Our recommendation is to map revenue by nature from setup: works of art, transfers of rights, commissioned services, print sales. This map governs at once the VAT rate, the income category, the social scheme and the exemption threshold. Invoicing built on this grid avoids the two symmetrical risks, overpayment and reassessment.
A common case#
A photographer in business for 3 years consulted us after a first VAT audit. He invoiced his entire activity at 20%, including transfers of image rights to agencies, for fear of getting it wrong. The analysis of his contracts showed that a significant share of his turnover, close to 40%, fell under the transfer of rights at 10%. He had therefore collected and paid back an excess of VAT for 3 years. Reconstructing his invoicing by nature, contract by contract, allowed him to correct his practice for the future and to substantiate the rights-transfer share. The lesson is constant: the rate is deduced from the nature of the operation, never from a façade of caution.
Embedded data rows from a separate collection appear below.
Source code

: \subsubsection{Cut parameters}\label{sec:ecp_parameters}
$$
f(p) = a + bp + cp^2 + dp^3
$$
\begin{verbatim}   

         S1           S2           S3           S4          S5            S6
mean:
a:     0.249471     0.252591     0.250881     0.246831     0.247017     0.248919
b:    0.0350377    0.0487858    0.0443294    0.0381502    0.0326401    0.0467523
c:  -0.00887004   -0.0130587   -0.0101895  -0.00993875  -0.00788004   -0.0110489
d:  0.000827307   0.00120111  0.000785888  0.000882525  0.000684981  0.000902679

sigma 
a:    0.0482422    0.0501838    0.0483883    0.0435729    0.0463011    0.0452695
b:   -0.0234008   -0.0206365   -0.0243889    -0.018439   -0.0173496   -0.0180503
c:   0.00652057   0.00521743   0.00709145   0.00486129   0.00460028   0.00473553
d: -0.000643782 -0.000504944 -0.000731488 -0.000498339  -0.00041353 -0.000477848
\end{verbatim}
Frequently asked questions
What VAT rate applies to a photographer's transfer of author rights?+
The transfer of economic rights by the author-photographer falls under the reduced rate of 10% (French Tax Code art. 279 g). This rate covers operations exploiting the rights granted by law to the author of a work of the mind. Still, the operation must genuinely amount to a transfer of rights, not a mere service.
Does an art photograph benefit from VAT at 5.5%?+
Yes, under strict conditions. The photograph must be taken by the artist, printed by them or under their control, signed, numbered and limited to 30 copies across all formats (French Tax Code annex III art. 98 A). The artistic character is assessed case by case: a signature alone is not enough. An ID or school photo does not become a work of art because it is signed.
Does a photographer fall under BNC or BIC?+
It depends on the real activity. The author-photographer, who creates works and exploits their rights, falls under non-commercial profits. The craft or trade photographer, who sells standardised services and prints, falls under industrial and commercial profits. A mixed activity combines both and requires accounting splitting.
Who manages an author-photographer's social contributions?+
Since 2019, Urssaf (Urssaf Limousin) collects the social contributions of artist-authors. Agessa and the Maison des artistes no longer collect. The author-photographer falls under this scheme for their artistic income, but their commercial services remain under the ordinary self-employed scheme.
What VAT exemption threshold applies to a photographer?+
For the delivery of works and the transfer of rights, the specific authors' exemption applies up to 50,000 EUR (tolerance 55,000 EUR). For services under ordinary law, the threshold is 37,500 EUR (tolerance 41,250 EUR). A mixed-activity photographer can fall under several thresholds at once.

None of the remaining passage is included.